» WORK REQUEST
Write each record again exactly as it stands.
[AVAILABLE DATA Boundary: Start]
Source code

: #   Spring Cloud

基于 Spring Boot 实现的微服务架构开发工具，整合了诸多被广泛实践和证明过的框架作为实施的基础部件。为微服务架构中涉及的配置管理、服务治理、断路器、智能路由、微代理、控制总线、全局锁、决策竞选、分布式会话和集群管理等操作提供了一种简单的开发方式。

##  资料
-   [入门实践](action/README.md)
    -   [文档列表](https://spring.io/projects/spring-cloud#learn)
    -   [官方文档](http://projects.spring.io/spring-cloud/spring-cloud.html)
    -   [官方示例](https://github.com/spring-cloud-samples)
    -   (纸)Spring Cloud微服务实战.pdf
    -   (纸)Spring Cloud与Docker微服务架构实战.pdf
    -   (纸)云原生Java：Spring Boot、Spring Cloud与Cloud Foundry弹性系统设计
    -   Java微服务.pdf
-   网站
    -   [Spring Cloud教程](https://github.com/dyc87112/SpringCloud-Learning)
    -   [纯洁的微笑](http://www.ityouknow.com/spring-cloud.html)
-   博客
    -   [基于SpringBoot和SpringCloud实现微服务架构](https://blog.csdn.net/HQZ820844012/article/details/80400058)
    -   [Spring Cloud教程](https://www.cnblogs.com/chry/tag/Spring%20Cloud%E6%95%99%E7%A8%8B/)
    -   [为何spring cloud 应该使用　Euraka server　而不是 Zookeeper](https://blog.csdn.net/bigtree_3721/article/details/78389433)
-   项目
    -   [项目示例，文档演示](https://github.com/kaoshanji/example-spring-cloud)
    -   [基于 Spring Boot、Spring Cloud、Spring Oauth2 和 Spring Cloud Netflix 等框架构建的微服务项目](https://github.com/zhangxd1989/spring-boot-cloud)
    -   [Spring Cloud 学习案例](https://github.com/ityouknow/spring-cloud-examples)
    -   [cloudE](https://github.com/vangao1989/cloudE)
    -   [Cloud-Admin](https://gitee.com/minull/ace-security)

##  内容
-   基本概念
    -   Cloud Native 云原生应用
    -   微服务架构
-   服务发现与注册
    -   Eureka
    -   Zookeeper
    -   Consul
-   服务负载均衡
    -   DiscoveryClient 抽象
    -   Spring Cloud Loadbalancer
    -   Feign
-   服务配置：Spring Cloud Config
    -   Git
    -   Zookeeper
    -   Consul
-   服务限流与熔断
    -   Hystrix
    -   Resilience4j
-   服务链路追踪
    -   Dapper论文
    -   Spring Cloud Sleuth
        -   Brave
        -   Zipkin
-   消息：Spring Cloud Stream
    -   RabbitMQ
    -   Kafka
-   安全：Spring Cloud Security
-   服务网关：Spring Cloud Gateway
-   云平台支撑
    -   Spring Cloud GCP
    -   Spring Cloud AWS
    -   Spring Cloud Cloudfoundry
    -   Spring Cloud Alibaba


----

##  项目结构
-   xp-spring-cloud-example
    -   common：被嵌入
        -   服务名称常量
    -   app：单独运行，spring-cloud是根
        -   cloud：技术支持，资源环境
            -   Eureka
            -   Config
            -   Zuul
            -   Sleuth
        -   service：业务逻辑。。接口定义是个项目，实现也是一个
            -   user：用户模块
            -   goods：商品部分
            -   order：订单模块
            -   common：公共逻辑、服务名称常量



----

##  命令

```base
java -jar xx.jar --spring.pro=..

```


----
[AVAILABLE DATA Boundary: End]
» ANSWER TO THIS EXERCISE
Source code

: #   Spring Cloud

基于 Spring Boot 实现的微服务架构开发工具，整合了诸多被广泛实践和证明过的框架作为实施的基础部件。为微服务架构中涉及的配置管理、服务治理、断路器、智能路由、微代理、控制总线、全局锁、决策竞选、分布式会话和集群管理等操作提供了一种简单的开发方式。

##  资料
-   [入门实践](action/README.md)
    -   [文档列表](https://spring.io/projects/spring-cloud#learn)
    -   [官方文档](http://projects.spring.io/spring-cloud/spring-cloud.html)
    -   [官方示例](https://github.com/spring-cloud-samples)
    -   (纸)Spring Cloud微服务实战.pdf
    -   (纸)Spring Cloud与Docker微服务架构实战.pdf
    -   (纸)云原生Java：Spring Boot、Spring Cloud与Cloud Foundry弹性系统设计
    -   Java微服务.pdf
-   网站
    -   [Spring Cloud教程](https://github.com/dyc87112/SpringCloud-Learning)
    -   [纯洁的微笑](http://www.ityouknow.com/spring-cloud.html)
-   博客
    -   [基于SpringBoot和SpringCloud实现微服务架构](https://blog.csdn.net/HQZ820844012/article/details/80400058)
    -   [Spring Cloud教程](https://www.cnblogs.com/chry/tag/Spring%20Cloud%E6%95%99%E7%A8%8B/)
    -   [为何spring cloud 应该使用　Euraka server　而不是 Zookeeper](https://blog.csdn.net/bigtree_3721/article/details/78389433)
-   项目
    -   [项目示例，文档演示](https://github.com/kaoshanji/example-spring-cloud)
    -   [基于 Spring Boot、Spring Cloud、Spring Oauth2 和 Spring Cloud Netflix 等框架构建的微服务项目](https://github.com/zhangxd1989/spring-boot-cloud)
    -   [Spring Cloud 学习案例](https://github.com/ityouknow/spring-cloud-examples)
    -   [cloudE](https://github.com/vangao1989/cloudE)
    -   [Cloud-Admin](https://gitee.com/minull/ace-security)

##  内容
-   基本概念
    -   Cloud Native 云原生应用
    -   微服务架构
-   服务发现与注册
    -   Eureka
    -   Zookeeper
    -   Consul
-   服务负载均衡
    -   DiscoveryClient 抽象
    -   Spring Cloud Loadbalancer
    -   Feign
-   服务配置：Spring Cloud Config
    -   Git
    -   Zookeeper
    -   Consul
-   服务限流与熔断
    -   Hystrix
    -   Resilience4j
-   服务链路追踪
    -   Dapper论文
    -   Spring Cloud Sleuth
        -   Brave
        -   Zipkin
-   消息：Spring Cloud Stream
    -   RabbitMQ
    -   Kafka
-   安全：Spring Cloud Security
-   服务网关：Spring Cloud Gateway
-   云平台支撑
    -   Spring Cloud GCP
    -   Spring Cloud AWS
    -   Spring Cloud Cloudfoundry
    -   Spring Cloud Alibaba


----

##  项目结构
-   xp-spring-cloud-example
    -   common：被嵌入
        -   服务名称常量
    -   app：单独运行，spring-cloud是根
        -   cloud：技术支持，资源环境
            -   Eureka
            -   Config
            -   Zuul
            -   Sleuth
        -   service：业务逻辑。。接口定义是个项目，实现也是一个
            -   user：用户模块
            -   goods：商品部分
            -   order：订单模块
            -   common：公共逻辑、服务名称常量



----

##  命令

```base
java -jar xx.jar --spring.pro=..

```


----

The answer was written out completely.